▶ _Work request_
Every entry in the listing below has to be given again exactly.

▶ _Data records_
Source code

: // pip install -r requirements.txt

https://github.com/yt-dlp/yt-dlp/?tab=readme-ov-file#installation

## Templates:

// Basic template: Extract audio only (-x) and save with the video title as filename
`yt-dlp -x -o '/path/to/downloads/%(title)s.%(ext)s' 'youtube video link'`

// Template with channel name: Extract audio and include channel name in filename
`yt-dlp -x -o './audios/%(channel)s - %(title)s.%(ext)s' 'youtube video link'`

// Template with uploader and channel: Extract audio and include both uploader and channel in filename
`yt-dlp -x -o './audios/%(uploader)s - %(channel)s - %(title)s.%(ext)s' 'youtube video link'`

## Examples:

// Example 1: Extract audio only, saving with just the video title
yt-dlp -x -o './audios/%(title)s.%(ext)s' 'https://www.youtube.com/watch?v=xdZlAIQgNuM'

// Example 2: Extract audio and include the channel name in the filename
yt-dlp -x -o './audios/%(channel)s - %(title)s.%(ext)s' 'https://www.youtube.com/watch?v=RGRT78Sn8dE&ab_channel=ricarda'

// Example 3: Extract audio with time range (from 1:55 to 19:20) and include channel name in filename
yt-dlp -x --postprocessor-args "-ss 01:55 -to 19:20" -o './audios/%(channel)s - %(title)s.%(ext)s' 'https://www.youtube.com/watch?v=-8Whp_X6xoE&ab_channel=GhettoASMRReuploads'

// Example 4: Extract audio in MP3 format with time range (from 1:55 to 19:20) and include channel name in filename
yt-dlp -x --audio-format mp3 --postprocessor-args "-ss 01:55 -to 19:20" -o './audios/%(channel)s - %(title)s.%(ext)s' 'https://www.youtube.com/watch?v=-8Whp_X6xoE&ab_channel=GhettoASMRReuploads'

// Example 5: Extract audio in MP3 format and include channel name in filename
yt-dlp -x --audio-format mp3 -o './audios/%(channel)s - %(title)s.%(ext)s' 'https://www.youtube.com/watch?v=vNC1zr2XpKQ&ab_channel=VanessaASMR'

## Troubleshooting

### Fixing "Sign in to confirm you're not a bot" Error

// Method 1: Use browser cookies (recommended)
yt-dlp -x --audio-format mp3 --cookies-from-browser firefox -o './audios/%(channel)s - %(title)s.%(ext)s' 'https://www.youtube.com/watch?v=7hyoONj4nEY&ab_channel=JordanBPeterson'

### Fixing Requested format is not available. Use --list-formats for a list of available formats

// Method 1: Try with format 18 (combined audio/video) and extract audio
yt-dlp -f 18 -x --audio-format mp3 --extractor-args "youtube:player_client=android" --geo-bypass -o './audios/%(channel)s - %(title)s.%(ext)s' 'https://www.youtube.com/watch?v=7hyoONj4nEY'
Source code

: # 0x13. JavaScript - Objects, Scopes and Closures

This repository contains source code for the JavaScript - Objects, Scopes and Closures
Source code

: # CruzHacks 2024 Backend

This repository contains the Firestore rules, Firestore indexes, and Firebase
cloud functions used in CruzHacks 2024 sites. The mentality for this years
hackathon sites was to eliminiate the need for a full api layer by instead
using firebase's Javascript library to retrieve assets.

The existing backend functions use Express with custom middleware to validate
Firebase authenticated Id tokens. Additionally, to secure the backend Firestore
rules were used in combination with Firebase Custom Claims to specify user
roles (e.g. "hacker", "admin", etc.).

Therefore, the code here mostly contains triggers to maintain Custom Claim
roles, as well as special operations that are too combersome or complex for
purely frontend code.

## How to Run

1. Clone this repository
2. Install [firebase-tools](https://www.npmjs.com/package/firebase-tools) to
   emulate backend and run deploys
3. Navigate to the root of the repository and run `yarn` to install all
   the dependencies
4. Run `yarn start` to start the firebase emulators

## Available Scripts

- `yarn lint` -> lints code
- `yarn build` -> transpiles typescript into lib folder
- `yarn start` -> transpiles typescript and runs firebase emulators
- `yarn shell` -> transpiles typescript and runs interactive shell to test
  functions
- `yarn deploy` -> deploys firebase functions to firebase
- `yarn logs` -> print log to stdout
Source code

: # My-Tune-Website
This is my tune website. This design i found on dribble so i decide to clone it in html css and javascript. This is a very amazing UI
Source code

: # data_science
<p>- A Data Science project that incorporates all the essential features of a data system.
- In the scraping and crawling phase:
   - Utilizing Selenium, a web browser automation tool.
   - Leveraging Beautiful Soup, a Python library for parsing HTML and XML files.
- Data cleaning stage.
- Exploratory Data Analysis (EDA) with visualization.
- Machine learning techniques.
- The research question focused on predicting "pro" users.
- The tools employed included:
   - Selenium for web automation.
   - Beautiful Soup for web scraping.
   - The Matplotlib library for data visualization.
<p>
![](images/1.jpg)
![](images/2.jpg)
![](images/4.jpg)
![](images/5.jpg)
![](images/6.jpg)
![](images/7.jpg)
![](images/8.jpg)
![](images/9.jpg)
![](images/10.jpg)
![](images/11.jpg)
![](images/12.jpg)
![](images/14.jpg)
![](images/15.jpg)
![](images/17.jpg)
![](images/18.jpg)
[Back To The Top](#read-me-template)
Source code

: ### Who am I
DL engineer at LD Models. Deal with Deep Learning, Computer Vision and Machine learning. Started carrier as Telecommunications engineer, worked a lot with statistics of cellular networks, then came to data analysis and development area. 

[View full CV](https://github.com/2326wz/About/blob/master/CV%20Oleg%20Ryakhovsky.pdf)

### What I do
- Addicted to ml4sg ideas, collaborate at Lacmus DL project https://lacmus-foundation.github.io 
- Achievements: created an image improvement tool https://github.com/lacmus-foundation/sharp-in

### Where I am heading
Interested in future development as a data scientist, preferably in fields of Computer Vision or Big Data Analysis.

▶ _Solution for this problem_
Source code

: // pip install -r requirements.txt

https://github.com/yt-dlp/yt-dlp/?tab=readme-ov-file#installation

## Templates:

// Basic template: Extract audio only (-x) and save with the video title as filename
`yt-dlp -x -o '/path/to/downloads/%(title)s.%(ext)s' 'youtube video link'`

// Template with channel name: Extract audio and include channel name in filename
`yt-dlp -x -o './audios/%(channel)s - %(title)s.%(ext)s' 'youtube video link'`

// Template with uploader and channel: Extract audio and include both uploader and channel in filename
`yt-dlp -x -o './audios/%(uploader)s - %(channel)s - %(title)s.%(ext)s' 'youtube video link'`

## Examples:

// Example 1: Extract audio only, saving with just the video title
yt-dlp -x -o './audios/%(title)s.%(ext)s' 'https://www.youtube.com/watch?v=xdZlAIQgNuM'

// Example 2: Extract audio and include the channel name in the filename
yt-dlp -x -o './audios/%(channel)s - %(title)s.%(ext)s' 'https://www.youtube.com/watch?v=RGRT78Sn8dE&ab_channel=ricarda'

// Example 3: Extract audio with time range (from 1:55 to 19:20) and include channel name in filename
yt-dlp -x --postprocessor-args "-ss 01:55 -to 19:20" -o './audios/%(channel)s - %(title)s.%(ext)s' 'https://www.youtube.com/watch?v=-8Whp_X6xoE&ab_channel=GhettoASMRReuploads'

// Example 4: Extract audio in MP3 format with time range (from 1:55 to 19:20) and include channel name in filename
yt-dlp -x --audio-format mp3 --postprocessor-args "-ss 01:55 -to 19:20" -o './audios/%(channel)s - %(title)s.%(ext)s' 'https://www.youtube.com/watch?v=-8Whp_X6xoE&ab_channel=GhettoASMRReuploads'

// Example 5: Extract audio in MP3 format and include channel name in filename
yt-dlp -x --audio-format mp3 -o './audios/%(channel)s - %(title)s.%(ext)s' 'https://www.youtube.com/watch?v=vNC1zr2XpKQ&ab_channel=VanessaASMR'

## Troubleshooting

### Fixing "Sign in to confirm you're not a bot" Error

// Method 1: Use browser cookies (recommended)
yt-dlp -x --audio-format mp3 --cookies-from-browser firefox -o './audios/%(channel)s - %(title)s.%(ext)s' 'https://www.youtube.com/watch?v=7hyoONj4nEY&ab_channel=JordanBPeterson'

### Fixing Requested format is not available. Use --list-formats for a list of available formats

// Method 1: Try with format 18 (combined audio/video) and extract audio
yt-dlp -f 18 -x --audio-format mp3 --extractor-args "youtube:player_client=android" --geo-bypass -o './audios/%(channel)s - %(title)s.%(ext)s' 'https://www.youtube.com/watch?v=7hyoONj4nEY'
Source code

: # 0x13. JavaScript - Objects, Scopes and Closures

This repository contains source code for the JavaScript - Objects, Scopes and Closures
Source code

: # CruzHacks 2024 Backend

This repository contains the Firestore rules, Firestore indexes, and Firebase
cloud functions used in CruzHacks 2024 sites. The mentality for this years
hackathon sites was to eliminiate the need for a full api layer by instead
using firebase's Javascript library to retrieve assets.

The existing backend functions use Express with custom middleware to validate
Firebase authenticated Id tokens. Additionally, to secure the backend Firestore
rules were used in combination with Firebase Custom Claims to specify user
roles (e.g. "hacker", "admin", etc.).

Therefore, the code here mostly contains triggers to maintain Custom Claim
roles, as well as special operations that are too combersome or complex for
purely frontend code.

## How to Run

1. Clone this repository
2. Install [firebase-tools](https://www.npmjs.com/package/firebase-tools) to
   emulate backend and run deploys
3. Navigate to the root of the repository and run `yarn` to install all
   the dependencies
4. Run `yarn start` to start the firebase emulators

## Available Scripts

- `yarn lint` -> lints code
- `yarn build` -> transpiles typescript into lib folder
- `yarn start` -> transpiles typescript and runs firebase emulators
- `yarn shell` -> transpiles typescript and runs interactive shell to test
  functions
- `yarn deploy` -> deploys firebase functions to firebase
- `yarn logs` -> print log to stdout
Source code

: # My-Tune-Website
This is my tune website. This design i found on dribble so i decide to clone it in html css and javascript. This is a very amazing UI
Source code

: # data_science
<p>- A Data Science project that incorporates all the essential features of a data system.
- In the scraping and crawling phase:
   - Utilizing Selenium, a web browser automation tool.
   - Leveraging Beautiful Soup, a Python library for parsing HTML and XML files.
- Data cleaning stage.
- Exploratory Data Analysis (EDA) with visualization.
- Machine learning techniques.
- The research question focused on predicting "pro" users.
- The tools employed included:
   - Selenium for web automation.
   - Beautiful Soup for web scraping.
   - The Matplotlib library for data visualization.
<p>
![](images/1.jpg)
![](images/2.jpg)
![](images/4.jpg)
![](images/5.jpg)
![](images/6.jpg)
![](images/7.jpg)
![](images/8.jpg)
![](images/9.jpg)
![](images/10.jpg)
![](images/11.jpg)
![](images/12.jpg)
![](images/14.jpg)
![](images/15.jpg)
![](images/17.jpg)
![](images/18.jpg)
[Back To The Top](#read-me-template)
Source code

: ### Who am I
DL engineer at LD Models. Deal with Deep Learning, Computer Vision and Machine learning. Started carrier as Telecommunications engineer, worked a lot with statistics of cellular networks, then came to data analysis and development area. 

[View full CV](https://github.com/2326wz/About/blob/master/CV%20Oleg%20Ryakhovsky.pdf)

### What I do
- Addicted to ml4sg ideas, collaborate at Lacmus DL project https://lacmus-foundation.github.io 
- Achievements: created an image improvement tool https://github.com/lacmus-foundation/sharp-in

### Where I am heading
Interested in future development as a data scientist, preferably in fields of Computer Vision or Big Data Analysis.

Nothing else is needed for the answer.